■ **Your task**:
Please tally the lines of the listing that hold the string "registers", and reply with that total only.

■ **Exercise data**:
╔══
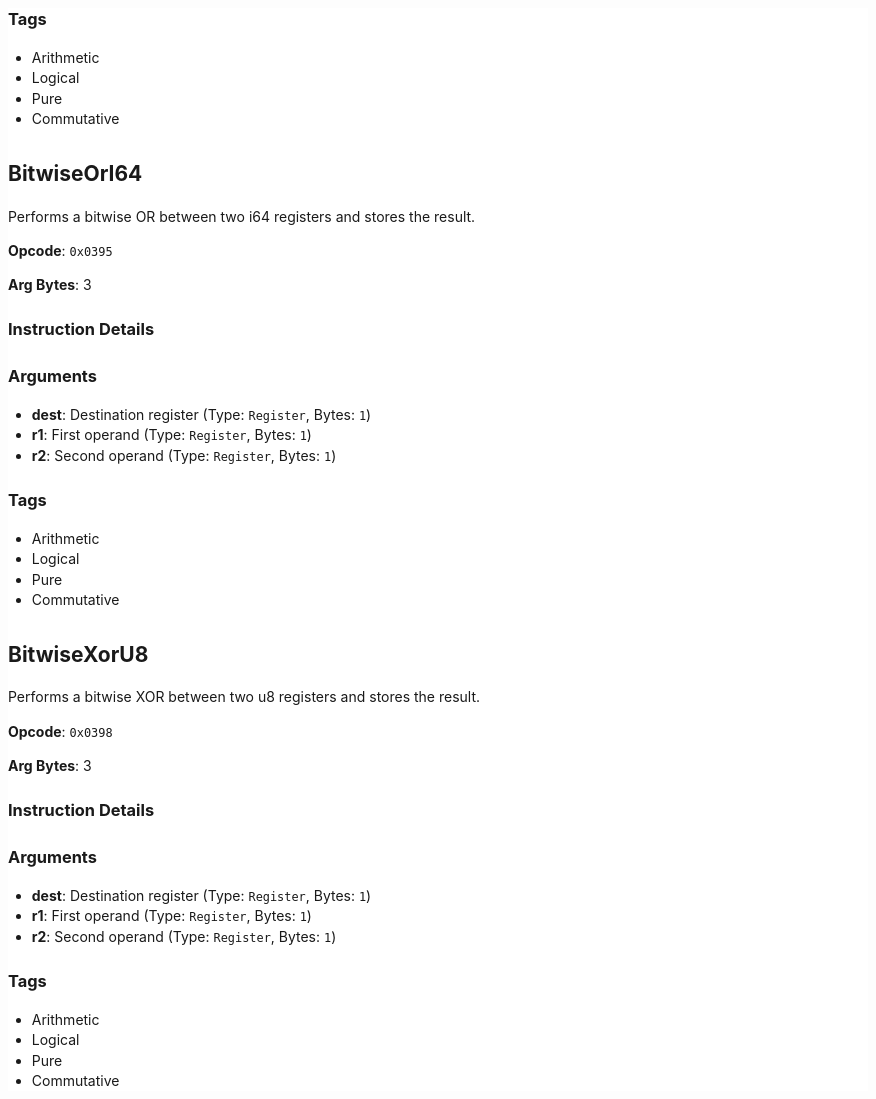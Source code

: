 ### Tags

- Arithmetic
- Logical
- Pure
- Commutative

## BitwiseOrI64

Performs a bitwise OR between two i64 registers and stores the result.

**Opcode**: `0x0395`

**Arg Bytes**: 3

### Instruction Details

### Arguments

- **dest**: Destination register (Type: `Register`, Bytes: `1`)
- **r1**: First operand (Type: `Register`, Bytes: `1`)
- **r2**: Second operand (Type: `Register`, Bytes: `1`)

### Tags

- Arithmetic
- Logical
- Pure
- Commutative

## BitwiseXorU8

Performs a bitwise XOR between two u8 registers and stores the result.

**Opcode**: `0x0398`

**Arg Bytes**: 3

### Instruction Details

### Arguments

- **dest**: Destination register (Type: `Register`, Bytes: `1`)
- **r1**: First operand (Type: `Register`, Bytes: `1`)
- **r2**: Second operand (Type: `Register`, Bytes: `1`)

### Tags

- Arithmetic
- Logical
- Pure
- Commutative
╚══
■ **Answer section**:
2